Lian does not merely theorize, she cultivates. She rigorously manages three garden plots near and far from her house on the edge of Poso Lake. In her backyard, she cultivates various vegetables, herbs, and fruit trees, including longan, mango, banana, papaya, and jackfruit. She also maintains a fish pond and raises chickens. "About 90 percent of our needs are met by our own garden," she stated.
The Mosintuwu Institute also manages a community garden based on agroecological principles—organic farming that aligns with nature like what she practices in her garden plots. Their restaurant, Dodowa Mosintuwu, sources its ingredients directly from this garden.

Lian continuously spreads these ideas through the classrooms of the Mosintuwu Institute, frequently inviting experts on food sovereignty to teach.
One of her most enthusiastic participants is Martince, who accompanied Lian to Jakarta. A resident of Bukit Bambu in the South Poso Kota subdistrict, Martince developed her own fruit and vegetable gardens after joining Mosintuwu’s classes. "We were taught permaculture design (a regenerative and sustainable agricultural system modeled on natural ecosystems)," she said.
Martince has harvested various vegetables, such as spinach, long beans, cucumbers, and luffa (gambas), in a plot around her house. "I calculated how much I used to spend on vegetables daily, weekly, monthly, and annually," she said. "My garden has been incredibly rewarding."

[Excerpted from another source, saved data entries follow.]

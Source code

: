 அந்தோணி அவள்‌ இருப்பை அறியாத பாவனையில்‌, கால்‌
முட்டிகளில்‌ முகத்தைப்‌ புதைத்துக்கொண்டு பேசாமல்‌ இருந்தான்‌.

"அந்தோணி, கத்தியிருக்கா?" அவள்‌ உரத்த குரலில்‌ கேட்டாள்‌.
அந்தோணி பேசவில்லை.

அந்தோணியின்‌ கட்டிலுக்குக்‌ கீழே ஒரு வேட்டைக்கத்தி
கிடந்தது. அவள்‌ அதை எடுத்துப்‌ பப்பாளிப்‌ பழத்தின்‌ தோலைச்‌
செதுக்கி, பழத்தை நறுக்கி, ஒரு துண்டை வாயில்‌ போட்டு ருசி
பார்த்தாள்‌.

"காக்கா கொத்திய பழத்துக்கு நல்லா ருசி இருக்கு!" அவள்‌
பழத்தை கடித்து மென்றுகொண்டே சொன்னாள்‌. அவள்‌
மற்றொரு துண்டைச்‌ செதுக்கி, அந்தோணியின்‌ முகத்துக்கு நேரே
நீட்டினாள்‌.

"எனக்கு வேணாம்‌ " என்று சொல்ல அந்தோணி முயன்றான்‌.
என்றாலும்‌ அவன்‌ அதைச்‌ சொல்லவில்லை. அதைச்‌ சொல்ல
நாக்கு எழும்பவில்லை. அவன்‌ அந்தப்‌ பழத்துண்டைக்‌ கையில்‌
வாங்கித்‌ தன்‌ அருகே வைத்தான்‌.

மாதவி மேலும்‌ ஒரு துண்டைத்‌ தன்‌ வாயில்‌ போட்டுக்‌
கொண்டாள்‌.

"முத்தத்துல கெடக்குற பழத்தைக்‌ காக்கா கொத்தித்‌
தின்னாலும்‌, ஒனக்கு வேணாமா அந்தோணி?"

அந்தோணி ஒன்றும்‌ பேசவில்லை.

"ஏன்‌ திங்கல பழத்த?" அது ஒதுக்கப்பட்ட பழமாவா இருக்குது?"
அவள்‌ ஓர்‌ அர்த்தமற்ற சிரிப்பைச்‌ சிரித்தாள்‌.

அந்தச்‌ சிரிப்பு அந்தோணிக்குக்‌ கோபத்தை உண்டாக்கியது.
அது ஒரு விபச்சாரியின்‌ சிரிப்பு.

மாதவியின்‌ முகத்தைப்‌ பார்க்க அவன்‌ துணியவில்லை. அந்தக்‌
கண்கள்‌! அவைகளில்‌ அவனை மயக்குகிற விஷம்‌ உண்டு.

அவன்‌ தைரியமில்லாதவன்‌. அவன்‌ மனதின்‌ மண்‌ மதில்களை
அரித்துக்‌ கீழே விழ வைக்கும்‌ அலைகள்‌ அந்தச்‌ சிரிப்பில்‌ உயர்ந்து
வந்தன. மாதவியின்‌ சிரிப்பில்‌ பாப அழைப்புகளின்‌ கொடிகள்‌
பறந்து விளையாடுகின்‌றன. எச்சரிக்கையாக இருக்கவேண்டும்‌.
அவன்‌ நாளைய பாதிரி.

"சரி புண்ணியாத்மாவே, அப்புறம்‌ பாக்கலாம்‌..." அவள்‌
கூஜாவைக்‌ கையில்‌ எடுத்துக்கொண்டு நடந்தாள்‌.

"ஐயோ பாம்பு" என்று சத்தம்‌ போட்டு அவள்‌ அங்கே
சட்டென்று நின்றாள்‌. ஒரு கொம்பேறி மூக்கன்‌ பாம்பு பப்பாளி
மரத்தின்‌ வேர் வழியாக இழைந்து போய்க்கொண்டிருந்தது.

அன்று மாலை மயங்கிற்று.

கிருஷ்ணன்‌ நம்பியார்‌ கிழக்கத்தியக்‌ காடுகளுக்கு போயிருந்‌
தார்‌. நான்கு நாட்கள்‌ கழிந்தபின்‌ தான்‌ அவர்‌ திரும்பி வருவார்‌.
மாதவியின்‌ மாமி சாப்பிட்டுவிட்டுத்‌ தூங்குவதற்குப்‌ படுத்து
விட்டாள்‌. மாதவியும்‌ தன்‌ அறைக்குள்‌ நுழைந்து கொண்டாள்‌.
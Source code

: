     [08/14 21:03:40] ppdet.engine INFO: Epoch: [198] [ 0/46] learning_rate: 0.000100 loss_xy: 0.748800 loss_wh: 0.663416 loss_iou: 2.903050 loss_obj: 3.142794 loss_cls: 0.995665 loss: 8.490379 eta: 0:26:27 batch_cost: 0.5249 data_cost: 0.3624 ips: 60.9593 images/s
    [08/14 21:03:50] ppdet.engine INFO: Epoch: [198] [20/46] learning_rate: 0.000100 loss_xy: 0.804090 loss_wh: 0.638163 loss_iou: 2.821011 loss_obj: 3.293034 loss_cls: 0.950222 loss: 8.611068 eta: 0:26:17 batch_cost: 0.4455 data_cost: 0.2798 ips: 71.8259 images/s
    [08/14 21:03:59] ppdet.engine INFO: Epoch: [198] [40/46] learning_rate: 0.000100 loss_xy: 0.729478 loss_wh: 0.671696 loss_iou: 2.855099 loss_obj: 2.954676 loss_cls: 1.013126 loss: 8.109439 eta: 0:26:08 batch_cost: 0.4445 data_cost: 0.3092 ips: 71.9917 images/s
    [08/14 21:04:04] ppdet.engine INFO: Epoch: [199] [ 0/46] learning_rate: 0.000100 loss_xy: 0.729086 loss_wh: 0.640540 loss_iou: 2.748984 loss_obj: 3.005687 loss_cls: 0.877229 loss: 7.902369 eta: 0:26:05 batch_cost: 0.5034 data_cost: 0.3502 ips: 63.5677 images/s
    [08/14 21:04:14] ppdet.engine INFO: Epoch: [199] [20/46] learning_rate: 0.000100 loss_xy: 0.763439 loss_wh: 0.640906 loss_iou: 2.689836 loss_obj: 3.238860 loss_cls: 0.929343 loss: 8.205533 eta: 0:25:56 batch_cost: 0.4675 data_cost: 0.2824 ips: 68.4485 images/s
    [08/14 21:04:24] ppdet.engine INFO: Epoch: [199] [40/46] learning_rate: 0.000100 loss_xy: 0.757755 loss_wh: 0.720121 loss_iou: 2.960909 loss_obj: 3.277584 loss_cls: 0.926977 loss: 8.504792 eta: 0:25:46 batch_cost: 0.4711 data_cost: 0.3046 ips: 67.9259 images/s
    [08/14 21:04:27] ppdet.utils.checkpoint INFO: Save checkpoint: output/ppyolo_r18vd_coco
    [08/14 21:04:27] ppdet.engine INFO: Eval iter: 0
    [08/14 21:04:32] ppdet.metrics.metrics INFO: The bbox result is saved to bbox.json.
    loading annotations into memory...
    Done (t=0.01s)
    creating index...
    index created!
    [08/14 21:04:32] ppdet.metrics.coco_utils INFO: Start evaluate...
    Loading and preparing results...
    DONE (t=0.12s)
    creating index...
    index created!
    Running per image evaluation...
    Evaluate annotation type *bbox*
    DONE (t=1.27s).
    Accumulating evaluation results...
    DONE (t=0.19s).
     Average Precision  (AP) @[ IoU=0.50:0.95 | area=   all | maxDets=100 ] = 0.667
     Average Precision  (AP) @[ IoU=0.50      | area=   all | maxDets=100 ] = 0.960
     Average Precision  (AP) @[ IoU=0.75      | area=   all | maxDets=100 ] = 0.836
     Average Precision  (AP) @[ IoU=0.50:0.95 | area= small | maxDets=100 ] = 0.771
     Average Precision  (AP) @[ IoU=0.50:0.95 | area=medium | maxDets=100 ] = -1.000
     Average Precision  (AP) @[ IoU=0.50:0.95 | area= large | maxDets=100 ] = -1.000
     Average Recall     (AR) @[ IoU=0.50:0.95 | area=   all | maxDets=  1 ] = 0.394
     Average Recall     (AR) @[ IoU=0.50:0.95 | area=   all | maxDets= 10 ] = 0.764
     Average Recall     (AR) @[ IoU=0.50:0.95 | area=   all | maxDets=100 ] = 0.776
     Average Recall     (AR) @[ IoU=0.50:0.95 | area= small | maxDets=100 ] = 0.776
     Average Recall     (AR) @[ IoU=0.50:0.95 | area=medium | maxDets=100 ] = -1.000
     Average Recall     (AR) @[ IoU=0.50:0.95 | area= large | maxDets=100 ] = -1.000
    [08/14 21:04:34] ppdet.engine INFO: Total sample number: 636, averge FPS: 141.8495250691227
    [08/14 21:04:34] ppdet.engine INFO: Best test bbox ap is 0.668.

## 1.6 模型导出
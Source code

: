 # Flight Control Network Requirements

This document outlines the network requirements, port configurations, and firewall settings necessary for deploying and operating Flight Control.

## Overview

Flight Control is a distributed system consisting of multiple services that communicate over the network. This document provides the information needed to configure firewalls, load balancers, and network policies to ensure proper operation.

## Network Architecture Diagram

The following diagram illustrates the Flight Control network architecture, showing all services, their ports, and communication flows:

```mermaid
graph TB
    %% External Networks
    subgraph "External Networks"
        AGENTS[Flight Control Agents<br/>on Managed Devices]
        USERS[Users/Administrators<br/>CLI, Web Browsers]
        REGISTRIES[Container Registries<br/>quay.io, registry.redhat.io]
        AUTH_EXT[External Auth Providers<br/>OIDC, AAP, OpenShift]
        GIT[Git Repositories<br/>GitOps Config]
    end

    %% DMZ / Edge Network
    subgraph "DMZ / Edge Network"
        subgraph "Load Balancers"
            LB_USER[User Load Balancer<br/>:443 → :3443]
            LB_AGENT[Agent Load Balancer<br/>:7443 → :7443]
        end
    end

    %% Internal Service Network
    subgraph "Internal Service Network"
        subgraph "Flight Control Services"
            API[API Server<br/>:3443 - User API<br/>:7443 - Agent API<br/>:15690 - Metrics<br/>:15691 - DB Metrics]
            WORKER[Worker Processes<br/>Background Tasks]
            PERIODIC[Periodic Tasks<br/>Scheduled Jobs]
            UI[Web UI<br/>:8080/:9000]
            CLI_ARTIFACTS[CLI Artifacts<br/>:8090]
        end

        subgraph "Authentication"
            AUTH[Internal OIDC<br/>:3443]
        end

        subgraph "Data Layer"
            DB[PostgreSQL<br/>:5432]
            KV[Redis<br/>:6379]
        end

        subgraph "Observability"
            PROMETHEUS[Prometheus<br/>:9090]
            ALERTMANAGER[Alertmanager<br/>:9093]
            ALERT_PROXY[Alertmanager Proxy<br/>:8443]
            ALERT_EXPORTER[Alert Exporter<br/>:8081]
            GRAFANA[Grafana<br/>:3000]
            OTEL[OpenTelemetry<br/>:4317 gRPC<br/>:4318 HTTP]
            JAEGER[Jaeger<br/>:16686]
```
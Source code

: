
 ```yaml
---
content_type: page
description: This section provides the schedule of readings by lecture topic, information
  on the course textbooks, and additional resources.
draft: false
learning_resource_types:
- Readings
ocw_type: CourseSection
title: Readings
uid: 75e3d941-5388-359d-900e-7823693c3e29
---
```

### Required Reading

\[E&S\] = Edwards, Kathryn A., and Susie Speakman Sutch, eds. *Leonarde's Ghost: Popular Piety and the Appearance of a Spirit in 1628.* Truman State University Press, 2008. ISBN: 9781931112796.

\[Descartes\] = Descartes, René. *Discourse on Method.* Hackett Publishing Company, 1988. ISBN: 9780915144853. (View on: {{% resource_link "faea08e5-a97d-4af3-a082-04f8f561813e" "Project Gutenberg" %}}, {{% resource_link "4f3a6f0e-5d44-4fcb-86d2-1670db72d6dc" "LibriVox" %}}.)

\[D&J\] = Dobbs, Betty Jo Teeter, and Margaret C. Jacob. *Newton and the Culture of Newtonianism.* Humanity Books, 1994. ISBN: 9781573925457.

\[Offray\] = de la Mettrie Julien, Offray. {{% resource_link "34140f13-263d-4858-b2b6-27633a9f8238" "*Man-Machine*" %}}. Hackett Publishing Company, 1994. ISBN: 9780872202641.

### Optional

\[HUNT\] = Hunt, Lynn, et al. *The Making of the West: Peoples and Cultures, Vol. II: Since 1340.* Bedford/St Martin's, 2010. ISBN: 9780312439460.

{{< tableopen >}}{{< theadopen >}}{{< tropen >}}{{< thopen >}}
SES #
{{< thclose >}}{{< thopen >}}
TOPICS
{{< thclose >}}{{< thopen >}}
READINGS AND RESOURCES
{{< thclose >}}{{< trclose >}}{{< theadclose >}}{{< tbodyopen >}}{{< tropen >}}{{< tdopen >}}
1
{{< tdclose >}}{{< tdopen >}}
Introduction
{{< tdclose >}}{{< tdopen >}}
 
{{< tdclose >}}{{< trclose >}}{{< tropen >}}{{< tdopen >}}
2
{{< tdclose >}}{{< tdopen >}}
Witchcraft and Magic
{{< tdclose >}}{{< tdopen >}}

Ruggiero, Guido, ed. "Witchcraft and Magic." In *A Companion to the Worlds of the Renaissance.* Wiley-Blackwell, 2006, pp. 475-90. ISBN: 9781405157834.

Her experience is mirrored by Nurhayati. For this Mosintuwu Institute activist, the harvest does more than just supply her own kitchen, she has turned her plots into a commercial venture, selling her yields both raw and cooked. "I make an average of Rp 50,000 to 60,000 a day just from selling cooked vegetable dishes," she said. Meanwhile, the raw produce from her modest estate—nurtured exclusively with organic fertilizers—is snapped up by wholesale vendors who visit her every three days. To broaden her reach, this resident of Lape, Poso, has even begun taking orders online.
Wanting her community to thrive, Martince actively engages with market vendors, encouraging them to sell their own backyard produce and telling them how to propagate seeds. "A month later, one vendor was already selling basil and long bean seedlings," Martince said proudly.
Lian shares that pride. The movement not only yields healthier food and protects the environment, but it also generates economic benefits for the community. Moreover, their sustainable gardens have brought biodiversity back to life; butterflies, birds, and fireflies—which are increasingly rare elsewhere—now frequent their plots. "I counted about 23 bird species in my garden alone," Lian said.
Moving forward, Lian wants this grassroots movement to scale up. She believes every individual has the power to dismantle corporate food reliance and reshape local culture, while gradually building an alternative economic model. "An economy of solidarity," she concluded. "An economy that stands in solidarity with nature, and in solidarity with one another."